THE PREFUNK: The Jive and crazy tricycles

By Matt Driscoll on June 18, 2010

BRING ON THE WEEKEND >>>

I'm going to be brief. The weekend is basically here, I've got a wedding to attend later this afternoon at the Museum of Glass, and Monday marks the official start of summer. There's really very little time to fuck around. The time for freedom is here.

Even though my iPhone weather predictor is calling for rain all weekend, I won't be deterred. That fucking thing is never right. Plus, raining or not - it's the weekend, which by very definition is SO MUCH better than the workweek.

Here's your Prefunk, a weekend primer for you and your liver - with a complimentary picture of an alcoholic household pet thrown in for good measure.

Enjoy.

DIRTYCHANGEUP, NAKED BACON, ZE KRUSTACEANS @ BOB'S JAVA JIVE

Saturday, June 19

Mmmm... bacon.

If it's been a while since you've checked into Bob's Java Jive - say, years and years perhaps - the time has come for you to re-acquaint yourself.

Trust me. It'll be quick. Not much has changed, unless you go back to the smoking-chimp era.

Saturday, you'll have a prime chance to see the Jive in all its glory when three hardworking, relatively modest bands fill the beer-serving coffee pot with a few of their friends, a few regulars, a bartender or two - and, voila! - the entire place feels packed. Tacoma's DirtyChangeUp and Seattle's Naked Bacon are both jam bands (didn't see that coming, did you?); while Tacoma's Ze Krustaceans lean a little more in the surf direction - and just might steal the entire show.
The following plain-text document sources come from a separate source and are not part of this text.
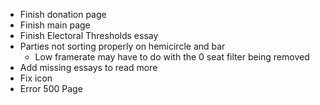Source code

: -   Finish donation page
-   Finish main page
-   Finish Electoral Thresholds essay
-   Parties not sorting properly on hemicircle and bar
    -   Low framerate may have to do with the 0 seat filter being removed
-   Add missing essays to read more
-   Fix icon
-   Error 500 Page
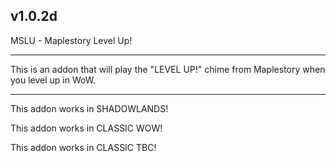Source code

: v1.0.2d
 ------------------------------

MSLU - Maplestory Level Up!

 ------------------------------

This is an addon that will play the "LEVEL UP!" chime from Maplestory when you level up in WoW.

 ------------------------------

This addon works in SHADOWLANDS!

This addon works in CLASSIC WOW!

This addon works in CLASSIC TBC!
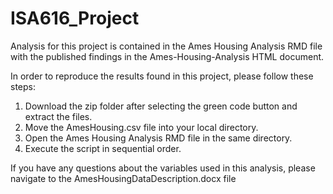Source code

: # ISA616_Project
 
Analysis for this project is contained in the Ames Housing Analysis RMD file with the published findings in the Ames-Housing-Analysis HTML document. 
 
In order to reproduce the results found in this project, please follow these steps:
1. Download the zip folder after selecting the green code button and extract the files.
2. Move the AmesHousing.csv file into your local directory.
3. Open the Ames Housing Analysis RMD file in the same directory.
4. Execute the script in sequential order.

If you have any questions about the variables used in this analysis, please navigate to the AmesHousingDataDescription.docx file

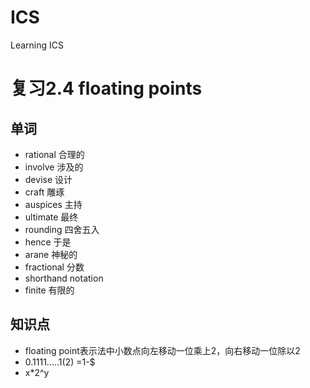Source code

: # ICS
Learning ICS
# 复习2.4 floating points
## 单词
- rational 合理的
- involve 涉及的
- devise 设计
- craft 雕琢
- auspices 主持
- ultimate 最终
- rounding 四舍五入
- hence 于是
- arane 神秘的
- fractional 分数
- shorthand notation
- finite 有限的










## 知识点
- floating point表示法中小数点向左移动一位乘上2，向右移动一位除以2
- 0.1111.....1(2) =1-$
- x*2^y
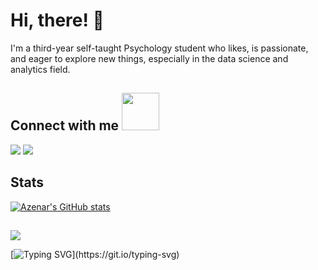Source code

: # Hi, there! 👋

I'm a third-year self-taught Psychology student who likes, is passionate, and eager to explore new things, especially in the data science and analytics field.


## Connect with me <img src="https://media.giphy.com/media/LnQjpWaON8nhr21vNW/giphy.gif" width="60">
<a href="https://www.linkedin.com/in/auliaar/"><img src="https://img.shields.io/badge/LinkedIn-0077B5?style=for-the-badge&logo=linkedin&logoColor=white"></a>
<a href="https://www.datacamp.com/profile/azenar"><img src="https://img.shields.io/badge/Datacamp-05192D?style=for-the-badge&logo=datacamp&logoColor=65FF8F"></a>

## Stats
[![Azenar's GitHub stats](https://github-readme-stats.vercel.app/api?username=azenar&theme=material-palenight&show_icons=true)](https://github.com/anuraghazra/github-readme-stats)


##
![](https://komarev.com/ghpvc/?username=azenar&color=1B4332&style=plastic&label=Profile+Views)

[![Typing SVG](https://readme-typing-svg.herokuapp.com?font=Comforter&color=%2336BCF7&size=42&height=75&lines=I+shall+either+find+a+way;or+make+one.)](https://git.io/typing-svg)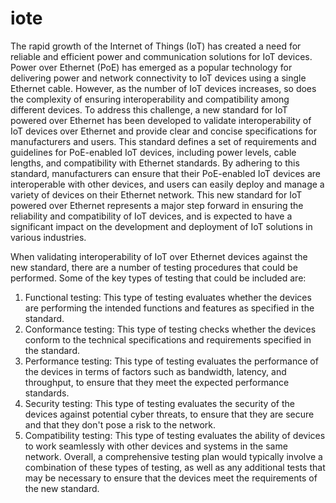 # iote

The rapid growth of the Internet of Things (IoT) has created a need for reliable and efficient power and communication solutions for IoT devices. Power over Ethernet (PoE) has emerged as a popular technology for delivering power and network connectivity to IoT devices using a single Ethernet cable. However, as the number of IoT devices increases, so does the complexity of ensuring interoperability and compatibility among different devices.
To address this challenge, a new standard for IoT powered over Ethernet has been developed to validate interoperability of IoT devices over Ethernet and provide clear and concise specifications for manufacturers and users. This standard defines a set of requirements and guidelines for PoE-enabled IoT devices, including power levels, cable lengths, and compatibility with Ethernet standards. By adhering to this standard, manufacturers can ensure that their PoE-enabled IoT devices are interoperable with other devices, and users can easily deploy and manage a variety of devices on their Ethernet network.
This new standard for IoT powered over Ethernet represents a major step forward in ensuring the reliability and compatibility of IoT devices, and is expected to have a significant impact on the development and deployment of IoT solutions in various industries.

When validating interoperability of IoT over Ethernet devices against the new standard, there are a number of testing procedures that could be performed. Some of the key types of testing that could be included are:

1. Functional testing: This type of testing evaluates whether the devices are performing the intended functions and features as specified in the standard.
2. Conformance testing: This type of testing checks whether the devices conform to the technical specifications and requirements specified in the standard.
3. Performance testing: This type of testing evaluates the performance of the devices in terms of factors such as bandwidth, latency, and throughput, to ensure that they meet the expected performance standards.
4. Security testing: This type of testing evaluates the security of the devices against potential cyber threats, to ensure that they are secure and that they don't pose a risk to the network.
5. Compatibility testing: This type of testing evaluates the ability of devices to work seamlessly with other devices and systems in the same network.
Overall, a comprehensive testing plan would typically involve a combination of these types of testing, as well as any additional tests that may be necessary to ensure that the devices meet the requirements of the new standard.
PREFUNK: If you want to be a real rebel, smuggle in your own Red Vines and get at the snaking early, so you're not tempted to buy a handful of them from the bar after two or three PBRs. I can tell you from experience: Heartburn City. It's a bad scene.

As they say, "Licorice before beer, you're in the clear. Beer before licorice, you're probably going to vomit frothy red stomach bile onto a Teddy Haggarty painted wall after the last band."

CANNON BALL TRICYCLE DOWNHILL RACE

Sunday, June 20.

OK. This one has already been touched on a couple times by the Volcano, by writers far more worried about "professionalism" and "accuracy" than me.

The Cannon Ball Tricycle Downhill Race, allegedly organized by T-Town's infamous TW the custom vintage bike maker, will go down Sunday. You can find all the info you need here, here and even here.

PREFUNK: Drinking and driving is never, EVER cool... unless you're on a pink, powder-coated tricycle and wearing assless-chaps and a top hat. Just sayin'. Do your homework, and come prepared!